When I was in Paris last week, I ended up talking to my traveling companions about what travel is actually for. There’s a weird middle-class culture of tourism that says you need to do ‘cultural’ things like visiting churches and museums, even if you don’t like to do that when you’re home.
There’s also a culture of talking shit on the way other people travel. These philistines just want to lie on the beach! They didn’t even learn how to say ‘hello’ in the local language! They don’t know the culture!

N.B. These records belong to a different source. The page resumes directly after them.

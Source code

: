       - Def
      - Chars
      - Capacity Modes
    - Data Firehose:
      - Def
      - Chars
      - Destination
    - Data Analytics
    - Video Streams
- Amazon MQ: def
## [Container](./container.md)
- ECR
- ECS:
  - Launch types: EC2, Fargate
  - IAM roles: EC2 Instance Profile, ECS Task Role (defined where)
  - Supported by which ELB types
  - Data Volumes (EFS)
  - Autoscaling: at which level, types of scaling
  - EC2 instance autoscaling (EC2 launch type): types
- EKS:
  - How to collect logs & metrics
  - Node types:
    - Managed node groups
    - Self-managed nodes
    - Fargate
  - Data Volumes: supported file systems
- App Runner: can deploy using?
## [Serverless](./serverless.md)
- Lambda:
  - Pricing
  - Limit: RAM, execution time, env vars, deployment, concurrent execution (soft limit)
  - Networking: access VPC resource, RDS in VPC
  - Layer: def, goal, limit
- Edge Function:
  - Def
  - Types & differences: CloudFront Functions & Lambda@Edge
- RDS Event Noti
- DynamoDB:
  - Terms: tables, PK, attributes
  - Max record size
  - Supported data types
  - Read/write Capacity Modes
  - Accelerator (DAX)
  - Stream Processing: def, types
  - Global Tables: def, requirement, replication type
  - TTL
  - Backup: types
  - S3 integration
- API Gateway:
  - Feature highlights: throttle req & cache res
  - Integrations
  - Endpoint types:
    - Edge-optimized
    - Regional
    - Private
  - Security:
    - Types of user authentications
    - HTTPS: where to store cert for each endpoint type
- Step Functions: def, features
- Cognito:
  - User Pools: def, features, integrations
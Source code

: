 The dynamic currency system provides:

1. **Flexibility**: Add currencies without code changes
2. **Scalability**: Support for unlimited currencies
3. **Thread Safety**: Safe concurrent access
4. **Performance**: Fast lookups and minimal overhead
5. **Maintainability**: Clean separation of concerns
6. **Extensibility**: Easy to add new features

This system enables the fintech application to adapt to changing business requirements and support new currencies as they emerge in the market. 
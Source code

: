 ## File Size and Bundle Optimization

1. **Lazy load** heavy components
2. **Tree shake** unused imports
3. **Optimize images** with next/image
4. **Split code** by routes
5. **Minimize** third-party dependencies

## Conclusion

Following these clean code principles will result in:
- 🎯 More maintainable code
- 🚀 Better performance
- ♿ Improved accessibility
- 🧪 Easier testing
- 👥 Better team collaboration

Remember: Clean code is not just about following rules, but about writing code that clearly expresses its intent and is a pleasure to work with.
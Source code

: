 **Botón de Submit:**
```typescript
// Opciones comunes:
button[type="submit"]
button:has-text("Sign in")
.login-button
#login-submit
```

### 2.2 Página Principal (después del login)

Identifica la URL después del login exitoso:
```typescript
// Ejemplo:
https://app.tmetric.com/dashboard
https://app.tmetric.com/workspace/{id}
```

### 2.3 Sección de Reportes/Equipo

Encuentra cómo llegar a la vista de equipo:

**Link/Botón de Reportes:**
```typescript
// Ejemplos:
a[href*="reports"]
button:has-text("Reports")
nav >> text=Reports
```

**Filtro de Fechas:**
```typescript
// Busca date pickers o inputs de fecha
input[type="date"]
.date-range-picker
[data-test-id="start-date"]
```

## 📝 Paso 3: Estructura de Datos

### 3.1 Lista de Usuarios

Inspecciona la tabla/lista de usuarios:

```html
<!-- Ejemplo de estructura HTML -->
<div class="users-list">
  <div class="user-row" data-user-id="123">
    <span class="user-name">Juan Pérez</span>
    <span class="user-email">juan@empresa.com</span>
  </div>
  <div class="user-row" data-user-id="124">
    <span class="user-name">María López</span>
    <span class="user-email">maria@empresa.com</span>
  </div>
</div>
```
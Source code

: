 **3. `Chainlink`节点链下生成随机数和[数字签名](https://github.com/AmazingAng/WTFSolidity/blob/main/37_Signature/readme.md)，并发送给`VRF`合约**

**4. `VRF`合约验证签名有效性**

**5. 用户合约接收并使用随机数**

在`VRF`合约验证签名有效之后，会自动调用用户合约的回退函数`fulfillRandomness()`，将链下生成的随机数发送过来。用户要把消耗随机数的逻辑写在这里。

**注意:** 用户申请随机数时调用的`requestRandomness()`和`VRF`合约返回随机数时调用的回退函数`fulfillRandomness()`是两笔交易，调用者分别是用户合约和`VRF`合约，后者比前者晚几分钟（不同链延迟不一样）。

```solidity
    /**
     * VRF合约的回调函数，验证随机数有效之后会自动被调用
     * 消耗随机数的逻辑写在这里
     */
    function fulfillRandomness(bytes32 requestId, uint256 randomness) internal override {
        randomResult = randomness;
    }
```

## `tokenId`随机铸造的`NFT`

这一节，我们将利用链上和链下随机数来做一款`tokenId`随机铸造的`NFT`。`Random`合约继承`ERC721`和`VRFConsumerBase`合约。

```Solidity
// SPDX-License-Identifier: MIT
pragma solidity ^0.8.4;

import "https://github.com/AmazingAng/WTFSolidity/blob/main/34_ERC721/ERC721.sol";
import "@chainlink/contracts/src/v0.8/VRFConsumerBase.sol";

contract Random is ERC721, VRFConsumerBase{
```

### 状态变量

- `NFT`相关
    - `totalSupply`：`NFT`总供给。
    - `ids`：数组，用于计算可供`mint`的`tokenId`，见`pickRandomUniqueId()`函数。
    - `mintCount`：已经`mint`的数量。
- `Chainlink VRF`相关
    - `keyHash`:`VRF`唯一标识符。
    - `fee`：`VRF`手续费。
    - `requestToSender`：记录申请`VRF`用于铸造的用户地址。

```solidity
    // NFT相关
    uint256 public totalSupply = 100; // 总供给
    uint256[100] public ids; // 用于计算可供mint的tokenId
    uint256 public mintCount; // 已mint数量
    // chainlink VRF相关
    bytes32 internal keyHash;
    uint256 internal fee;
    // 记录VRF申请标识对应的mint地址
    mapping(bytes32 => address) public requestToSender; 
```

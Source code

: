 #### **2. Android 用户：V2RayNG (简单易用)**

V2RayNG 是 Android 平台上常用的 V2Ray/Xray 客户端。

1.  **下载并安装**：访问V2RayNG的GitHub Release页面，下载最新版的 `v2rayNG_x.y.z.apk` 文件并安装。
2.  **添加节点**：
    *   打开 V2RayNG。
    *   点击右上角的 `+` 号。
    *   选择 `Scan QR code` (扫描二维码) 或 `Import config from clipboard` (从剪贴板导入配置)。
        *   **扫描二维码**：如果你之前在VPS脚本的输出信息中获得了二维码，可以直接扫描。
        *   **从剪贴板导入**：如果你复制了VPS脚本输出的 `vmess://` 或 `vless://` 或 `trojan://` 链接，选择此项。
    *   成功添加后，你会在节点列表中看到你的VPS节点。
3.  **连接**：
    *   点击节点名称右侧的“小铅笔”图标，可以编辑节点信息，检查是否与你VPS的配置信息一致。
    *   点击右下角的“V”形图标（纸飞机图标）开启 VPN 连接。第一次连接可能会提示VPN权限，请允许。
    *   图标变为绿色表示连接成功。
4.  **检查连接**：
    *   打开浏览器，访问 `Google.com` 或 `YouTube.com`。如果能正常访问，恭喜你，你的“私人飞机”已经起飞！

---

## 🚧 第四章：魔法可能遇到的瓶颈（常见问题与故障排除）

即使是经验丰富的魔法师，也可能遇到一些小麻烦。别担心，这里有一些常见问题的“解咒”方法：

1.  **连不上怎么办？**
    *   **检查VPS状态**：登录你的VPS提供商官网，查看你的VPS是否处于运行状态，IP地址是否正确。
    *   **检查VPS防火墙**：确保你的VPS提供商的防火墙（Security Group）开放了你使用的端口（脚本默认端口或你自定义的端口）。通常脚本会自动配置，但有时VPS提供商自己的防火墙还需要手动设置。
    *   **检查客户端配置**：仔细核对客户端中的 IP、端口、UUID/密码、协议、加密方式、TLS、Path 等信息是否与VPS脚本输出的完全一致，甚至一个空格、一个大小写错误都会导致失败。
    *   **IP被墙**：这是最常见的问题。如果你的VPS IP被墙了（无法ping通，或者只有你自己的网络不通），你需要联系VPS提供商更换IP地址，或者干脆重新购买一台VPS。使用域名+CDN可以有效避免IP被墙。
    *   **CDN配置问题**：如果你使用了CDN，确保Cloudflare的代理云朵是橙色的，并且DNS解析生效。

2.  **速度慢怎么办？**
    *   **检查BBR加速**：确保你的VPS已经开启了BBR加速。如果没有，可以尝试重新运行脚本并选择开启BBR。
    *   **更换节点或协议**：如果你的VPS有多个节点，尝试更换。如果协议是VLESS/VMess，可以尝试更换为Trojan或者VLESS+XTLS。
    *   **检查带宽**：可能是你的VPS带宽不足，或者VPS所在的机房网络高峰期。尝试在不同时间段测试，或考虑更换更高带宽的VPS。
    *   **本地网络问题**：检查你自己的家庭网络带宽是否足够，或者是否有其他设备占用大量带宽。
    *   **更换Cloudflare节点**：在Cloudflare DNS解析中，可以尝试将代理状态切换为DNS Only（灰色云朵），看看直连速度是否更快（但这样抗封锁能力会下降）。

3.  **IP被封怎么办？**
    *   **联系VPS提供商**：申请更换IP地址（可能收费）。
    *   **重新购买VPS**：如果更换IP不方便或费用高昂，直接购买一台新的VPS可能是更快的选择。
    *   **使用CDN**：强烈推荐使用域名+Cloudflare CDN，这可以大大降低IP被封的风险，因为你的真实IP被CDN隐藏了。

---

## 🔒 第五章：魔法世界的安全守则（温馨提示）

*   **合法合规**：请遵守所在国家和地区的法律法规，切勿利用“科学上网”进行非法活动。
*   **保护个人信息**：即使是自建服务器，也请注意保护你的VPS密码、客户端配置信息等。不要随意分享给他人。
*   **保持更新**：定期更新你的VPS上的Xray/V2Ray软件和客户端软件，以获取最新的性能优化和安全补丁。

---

I think we have an opportunity, as a generation, to redefine the institution. Personally, I think travel is for doing stuff you like, in a different place. If you’re not a museum guy, you don’t have to suddenly become one in Paris or Berlin. If you’re not a rainforest guy, you don’t have to be one in Brazil or Peru.
This was my fourth time in Paris, and I’m completely OK with skipping the Louvre and Notre Dame. I don’t like Renaissance painting (there I said it), and I don’t understand enough about the historical context of France to know why Notre Dame is significant. To me, it’s just a big-ass church, and I’ve seen heaps of those.
I like biking in big cities. I realized in Paris that, if it was up to me, I would spend at least three hours of every tourist-day cycling somewhere. Hopefully getting lost on the way. I’ve never thought of Paris as a bike city (usually it’s a ‘ow my feet’ city after the first few days), but since they installed the Velib bike stations everywhere, it’s really doable.
The city shrinks considerably when you bike. On a spotty Sunday morning, starting from Bastille, I managed to see all this:
It was like a little Paris for Beginners, all before breakfast.
Whenever I’m in Paris, I’m shocked at how foreign it feels. Thanks to the biking scheme, this time it felt a little closer to home.